AVAILABLE DATA
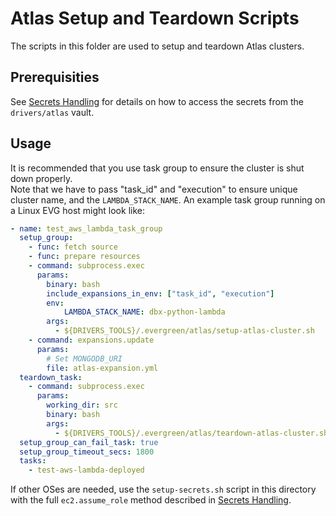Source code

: # Atlas Setup and Teardown Scripts

The scripts in this folder are used to setup and teardown Atlas clusters.

## Prerequisities

See [Secrets Handling](../secrets_handling/README.md) for details on how to access the secrets 
from the `drivers/atlas` vault.

## Usage

It is recommended that you use task group to ensure the cluster is shut down properly.  
Note that we have to pass "task_id" and "execution" to ensure unique cluster name,
and the `LAMBDA_STACK_NAME`.
An example task group running on a Linux EVG host might look like:

```yaml
- name: test_aws_lambda_task_group
  setup_group:
    - func: fetch source
    - func: prepare resources
    - command: subprocess.exec
      params:
        binary: bash
        include_expansions_in_env: ["task_id", "execution"]
        env:
            LAMBDA_STACK_NAME: dbx-python-lambda
        args:
          - ${DRIVERS_TOOLS}/.evergreen/atlas/setup-atlas-cluster.sh
    - command: expansions.update
      params:
        # Set MONGODB_URI
        file: atlas-expansion.yml
  teardown_task:
    - command: subprocess.exec
      params:
        working_dir: src
        binary: bash
        args:
          - ${DRIVERS_TOOLS}/.evergreen/atlas/teardown-atlas-cluster.sh
  setup_group_can_fail_task: true
  setup_group_timeout_secs: 1800
  tasks:
    - test-aws-lambda-deployed
```

If other OSes are needed, use the `setup-secrets.sh` script in this directory with the full `ec2.assume_role`
method described in [Secrets Handling](../secrets_handling/README.md).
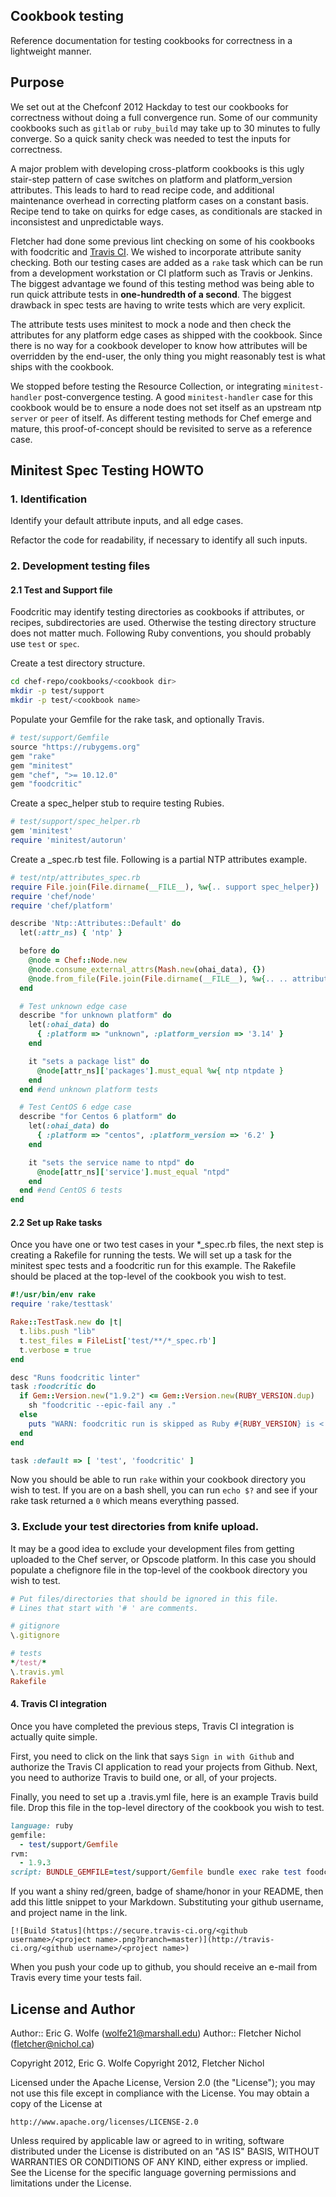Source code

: ## Cookbook testing

Reference documentation for testing cookbooks for correctness
in a lightweight manner.

## Purpose

We set out at the Chefconf 2012 Hackday to test our cookbooks for correctness
without doing a full convergence run.  Some of our community cookbooks such
as `gitlab` or `ruby_build` may take up to 30 minutes to fully converge.
So a quick sanity check was needed to test the inputs for correctness.

A major problem with developing cross-platform cookbooks is this ugly
stair-step pattern of case switches on platform and platform_version
attributes.  This leads to hard to read recipe code, and additional
maintenance overhead in correcting platform cases on a constant basis.
Recipe tend to take on quirks for edge cases, as conditionals are stacked
in inconsistest and unpredictable ways.

Fletcher had done some previous lint checking on some of his cookbooks
with foodcritic and [Travis CI](http://travis-ci.org).  We wished to
incorporate attribute sanity checking. Both our testing cases are added
as a `rake` task which can be run from a development workstation
or CI platform such as Travis or Jenkins.  The biggest advantage we found
of this testing method was being able to run quick attribute tests in
**one-hundredth of a second**.  The biggest drawback in spec tests are
having to write tests which are very explicit.

The attribute tests uses minitest to mock a node and then check the attributes
for any platform edge cases as shipped with the cookbook.  Since there is
no way for a cookbook developer to know how attributes will be overridden
by the end-user, the only thing you might reasonably test is what ships
with the cookbook.

We stopped before testing the Resource Collection, or integrating
`minitest-handler` post-convergence testing.  A good `minitest-handler`
case for this cookbook would be to ensure a node does not set itself
as an upstream ntp `server` or `peer` of itself.  As different testing
methods for Chef emerge and mature, this proof-of-concept should be
revisited to serve as a reference case.

## Minitest Spec Testing HOWTO

### 1. Identification

Identify your default attribute inputs, and all edge cases.

Refactor the code for readability, if necessary to identify all such inputs.

### 2. Development testing files

#### 2.1 Test and Support file

Foodcritic may identify testing directories as cookbooks if attributes, or recipes, subdirectories are used.
Otherwise the testing directory structure does not matter much.  Following Ruby conventions, you should probably use `test` or `spec`.

Create a test directory structure.

```sh
cd chef-repo/cookbooks/<cookbook dir>
mkdir -p test/support
mkdir -p test/<cookbook name>
```

Populate your Gemfile for the rake task, and optionally Travis.

```ruby
# test/support/Gemfile
source "https://rubygems.org"
gem "rake"
gem "minitest"
gem "chef", ">= 10.12.0"
gem "foodcritic"
```

Create a spec_helper stub to require testing Rubies.

```ruby
# test/support/spec_helper.rb
gem 'minitest'
require 'minitest/autorun'
```

Create a <name of test>_spec.rb test file.  Following is a partial NTP attributes example.

```ruby
# test/ntp/attributes_spec.rb
require File.join(File.dirname(__FILE__), %w{.. support spec_helper})
require 'chef/node'
require 'chef/platform'

describe 'Ntp::Attributes::Default' do
  let(:attr_ns) { 'ntp' }

  before do
    @node = Chef::Node.new
    @node.consume_external_attrs(Mash.new(ohai_data), {})
    @node.from_file(File.join(File.dirname(__FILE__), %w{.. .. attributes default.rb}))
  end

  # Test unknown edge case
  describe "for unknown platform" do
    let(:ohai_data) do
      { :platform => "unknown", :platform_version => '3.14' }
    end

    it "sets a package list" do
      @node[attr_ns]['packages'].must_equal %w{ ntp ntpdate }
    end
  end #end unknown platform tests

  # Test CentOS 6 edge case
  describe "for Centos 6 platform" do
    let(:ohai_data) do
      { :platform => "centos", :platform_version => '6.2' }
    end

    it "sets the service name to ntpd" do
      @node[attr_ns]['service'].must_equal "ntpd"
    end
  end #end CentOS 6 tests
end
```

#### 2.2 Set up Rake tasks

Once you have one or two test cases in your *_spec.rb files, the next step is creating a Rakefile for running the tests.
We will set up a task for the minitest spec tests and a foodcritic run for this example.  The Rakefile should
be placed at the top-level of the cookbook you wish to test.

```ruby
#!/usr/bin/env rake
require 'rake/testtask'

Rake::TestTask.new do |t|
  t.libs.push "lib"
  t.test_files = FileList['test/**/*_spec.rb']
  t.verbose = true
end

desc "Runs foodcritic linter"
task :foodcritic do
  if Gem::Version.new("1.9.2") <= Gem::Version.new(RUBY_VERSION.dup)
    sh "foodcritic --epic-fail any ."
  else
    puts "WARN: foodcritic run is skipped as Ruby #{RUBY_VERSION} is < 1.9.2."
  end
end

task :default => [ 'test', 'foodcritic' ]
```

Now you should be able to run `rake` within your cookbook directory you wish to test.  If you are on a bash shell, you can run `echo $?` and see if your rake task returned a `0` which means everything passed.

### 3. Exclude your test directories from knife upload.

It may be a good idea to exclude your development files from getting uploaded to the Chef server, or Opscode platform.  In this case you should populate a chefignore file in the top-level of the cookbook directory you wish to test.

```ruby
# Put files/directories that should be ignored in this file.
# Lines that start with '# ' are comments.

# gitignore
\.gitignore

# tests
*/test/*
\.travis.yml
Rakefile
```

#### 4. Travis CI integration

Once you have completed the previous steps, Travis CI integration is actually quite simple.

First, you need to click on the link that says `Sign in with Github` and authorize the Travis CI application to read your projects from Github.  Next, you need to authorize Travis to build one, or all, of your projects.

Finally, you need to set up a .travis.yml file, here is an example Travis build file.  Drop this file in the top-level directory of the cookbook you wish to test.

```ruby
language: ruby
gemfile:
  - test/support/Gemfile
rvm:
  - 1.9.3
script: BUNDLE_GEMFILE=test/support/Gemfile bundle exec rake test foodcritic
```

If you want a shiny red/green, badge of shame/honor in your README, then add this little snippet to your Markdown.  Substituting your github username, and project name in the link.

    [![Build Status](https://secure.travis-ci.org/<github username>/<project name>.png?branch=master)](http://travis-ci.org/<github username>/<project name>)

When you push your code up to github, you should receive an e-mail from Travis every time your tests fail.

## License and Author

Author:: Eric G. Wolfe (<wolfe21@marshall.edu>)
Author:: Fletcher Nichol (<fletcher@nichol.ca>)

Copyright 2012, Eric G. Wolfe
Copyright 2012, Fletcher Nichol

Licensed under the Apache License, Version 2.0 (the "License");
you may not use this file except in compliance with the License.
You may obtain a copy of the License at

    http://www.apache.org/licenses/LICENSE-2.0

Unless required by applicable law or agreed to in writing, software
distributed under the License is distributed on an "AS IS" BASIS,
WITHOUT WARRANTIES OR CONDITIONS OF ANY KIND, either express or implied.
See the License for the specific language governing permissions and
limitations under the License.
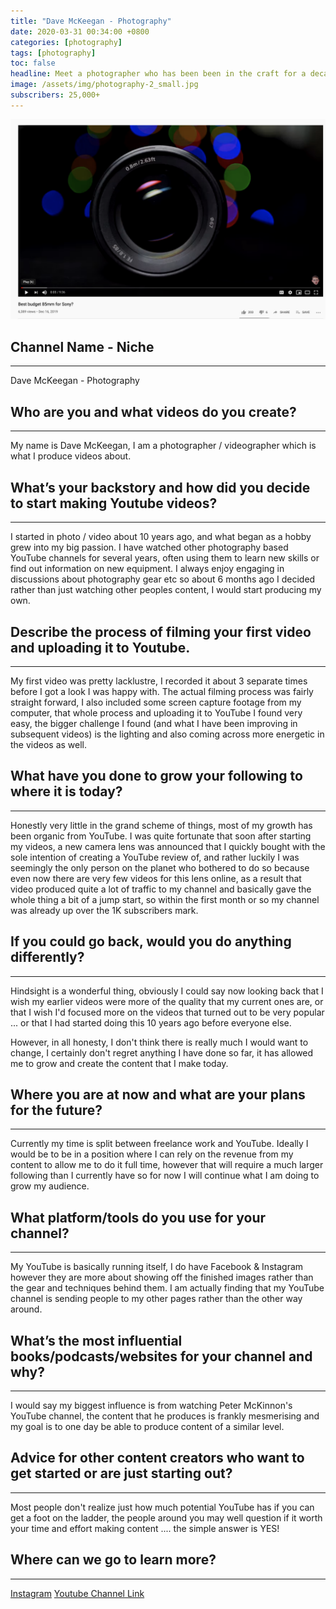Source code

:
 ```yaml
---
title: "Dave McKeegan - Photography"
date: 2020-03-31 00:34:00 +0800
categories: [photography]
tags: [photography]
toc: false
headline: Meet a photographer who has been been in the craft for a decade, and grew his hobby into a big passion.
image: /assets/img/photography-2_small.jpg
subscribers: 25,000+
---
```


[![Lifestyle](/assets/img/photography-2.png)](https://www.youtube.com/watch?v=ChlNnuFwLu8)

## Channel Name - Niche
_______________________

Dave McKeegan - Photography


## Who are you and what videos do you create?
_____________________________________________

My name is Dave McKeegan, I am a photographer / videographer which is what I produce videos about.


## What’s your backstory and how did you decide to start making Youtube videos?
_______________________________________________________________________________

I started in photo / video about 10 years ago, and what began as a hobby grew into my big passion. I have watched other photography based YouTube channels for several years, often using them to learn new skills or find out information on new equipment. I always enjoy engaging in discussions about photography gear etc so about 6 months ago I decided rather than just watching other peoples content, I would start producing my own.



## Describe the process of filming your first video and uploading it to Youtube.
________________________________________________________________________________

My first video was pretty lacklustre, I recorded it about 3 separate times before I got a look I was happy with. The actual filming process was fairly straight forward, I also included some screen capture footage from my computer, that whole process and uploading it to YouTube I found very easy, the bigger challenge I found (and what I have been improving in subsequent videos) is the lighting and also coming across
more energetic in the videos as well.


## What have you done to grow your following to where it is today?
__________________________________________________________________

Honestly very little in the grand scheme of things, most of my growth has been organic from YouTube. I was quite fortunate that soon after starting my videos, a new camera lens was announced that I quickly bought with the sole intention of creating a YouTube review of, and rather luckily I was seemingly the only person on the planet who bothered to do so because even now there are very few videos for this lens online, as a result that video produced quite a lot of traffic to my channel and basically gave the whole thing a bit of a jump start, so within the first month or so my channel was already up over the 1K subscribers mark.

## If you could go back, would you do anything differently?
___________________________________________________________

Hindsight is a wonderful thing, obviously I could say now looking back that I wish my earlier videos were more of the quality that my current ones are, or that I wish I'd focused more on the videos that turned out to be very popular ... or that I had started doing this 10 years ago before everyone else.

However, in all honesty, I don't think there is really much I would want to change, I certainly don't regret anything I have done so far, it has allowed me to grow and create the content that I make today.


## Where you are at now and what are your plans for the future?
_______________________________________________________________

Currently my time is split between freelance work and YouTube. Ideally I would be to be in a position where I can rely on the revenue from my content to allow me to do it full time, however that will require a much larger following than I currently have so for now I will continue what I am doing to grow my audience.


## What platform/tools do you use for your channel?
___________________________________________________

My YouTube is basically running itself, I do have Facebook & Instagram however they are more about showing off the finished images rather than the gear and techniques behind them. I am actually finding that my YouTube channel is sending people to my other pages rather than the other way around.

## What’s the most influential books/podcasts/websites for your channel and why?
________________________________________________________________________________

I would say my biggest influence is from watching Peter McKinnon's YouTube channel, the content that he produces is frankly mesmerising and my goal is to one day be able to produce content of a similar level.


## Advice for other content creators who want to get started or are just starting out?
______________________________________________________________________________________

Most people don't realize just how much potential YouTube has if you can get a foot on the ladder, the people around you may well question if it worth your time and effort making content .... the simple answer is YES!

## Where can we go to learn more?
_________________________________

[Instagram](https://www.instagram.com/dpmphotographs)
[Youtube Channel Link](https://www.youtube.com/channel/UCjYxkqv3N2p1WwjKvbZykvg)
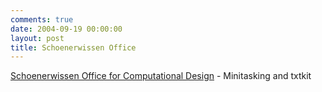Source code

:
 ```yaml
---
comments: true
date: 2004-09-19 00:00:00
layout: post
title: Schoenerwissen Office
---
```


[Schoenerwissen Office for Computational Design](http://www.sw.ofcd.com/) - Minitasking and txtkit
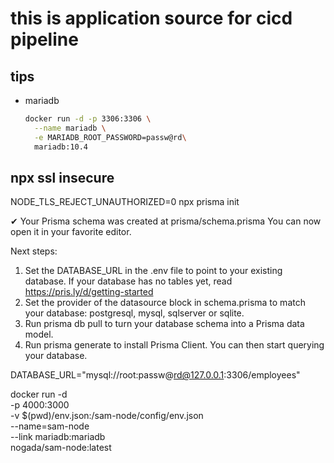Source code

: # this is application source for cicd pipeline

## tips
- mariadb  
  ``` sh
  docker run -d -p 3306:3306 \
    --name mariadb \
    -e MARIADB_ROOT_PASSWORD=passw@rd\
    mariadb:10.4
  ```

## npx ssl insecure
NODE_TLS_REJECT_UNAUTHORIZED=0 npx prisma init

✔ Your Prisma schema was created at prisma/schema.prisma
  You can now open it in your favorite editor.

Next steps:
1. Set the DATABASE_URL in the .env file to point to your existing database. If your database has no tables yet, read https://pris.ly/d/getting-started
2. Set the provider of the datasource block in schema.prisma to match your database: postgresql, mysql, sqlserver or sqlite.
3. Run prisma db pull to turn your database schema into a Prisma data model.
4. Run prisma generate to install Prisma Client. You can then start querying your database.

DATABASE_URL="mysql://root:passw@rd@127.0.0.1:3306/employees"


docker run -d \
  -p 4000:3000 \
  -v $(pwd)/env.json:/sam-node/config/env.json \
  --name=sam-node \
  --link mariadb:mariadb \
  nogada/sam-node:latest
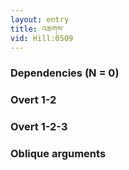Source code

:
 ```yaml
---
layout: entry
title: འཆགས་
vid: Hill:0509
---
```

### Dependencies (N = 0)


### Overt 1-2


### Overt 1-2-3


### Oblique arguments
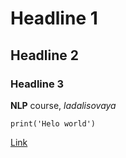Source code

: # Headline 1
## Headline 2
### Headline 3
**NLP** course, *ladalisovaya*
```
print('Helo world')
```
[Link](https://github.com/Ladalisovaya/guacamole/edit/main/README.md)


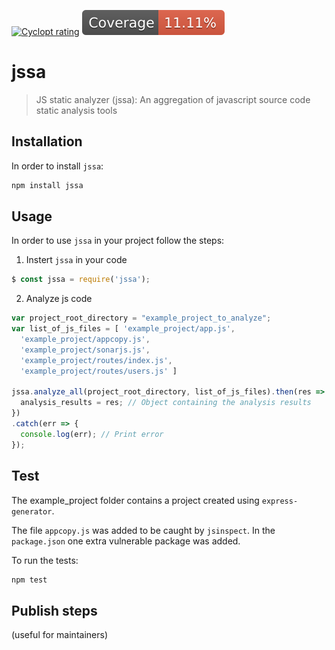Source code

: [![Cyclopt rating](https://qaas.cyclopt.com/api/projects/5af58bbb718d390004e0feb8/badge)](https://qaas.cyclopt.com)
![Coverage](https://github.com/cyclopt/jssa/blob/master/badge-lines.svg)

# jssa
> JS static analyzer (jssa): An aggregation of javascript source code static analysis tools

## Installation
In order to install `jssa`:
```sh
npm install jssa
```

## Usage
In order to use `jssa` in your project follow the steps:
1. Instert `jssa` in your code
```javascript
$ const jssa = require('jssa');
```
2. Analyze js code
```javascript
var project_root_directory = "example_project_to_analyze";
var list_of_js_files = [ 'example_project/app.js',
  'example_project/appcopy.js',
  'example_project/sonarjs.js',
  'example_project/routes/index.js',
  'example_project/routes/users.js' ]

jssa.analyze_all(project_root_directory, list_of_js_files).then(res => {
  analysis_results = res; // Object containing the analysis results
})
.catch(err => {
  console.log(err); // Print error 
});
```

## Test

The example_project folder contains a project created using `express-generator`. 

The file `appcopy.js` was added to be caught by `jsinspect`. In the `package.json` one extra vulnerable package was added.

To run the tests:
```sh
npm test
```

## Publish steps

(useful for maintainers)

EXERCISE REQUIREMENTS
Nothing but a number is expected: the tally of lines in the records that include the word "filming".

THE COMPLETED TASK
2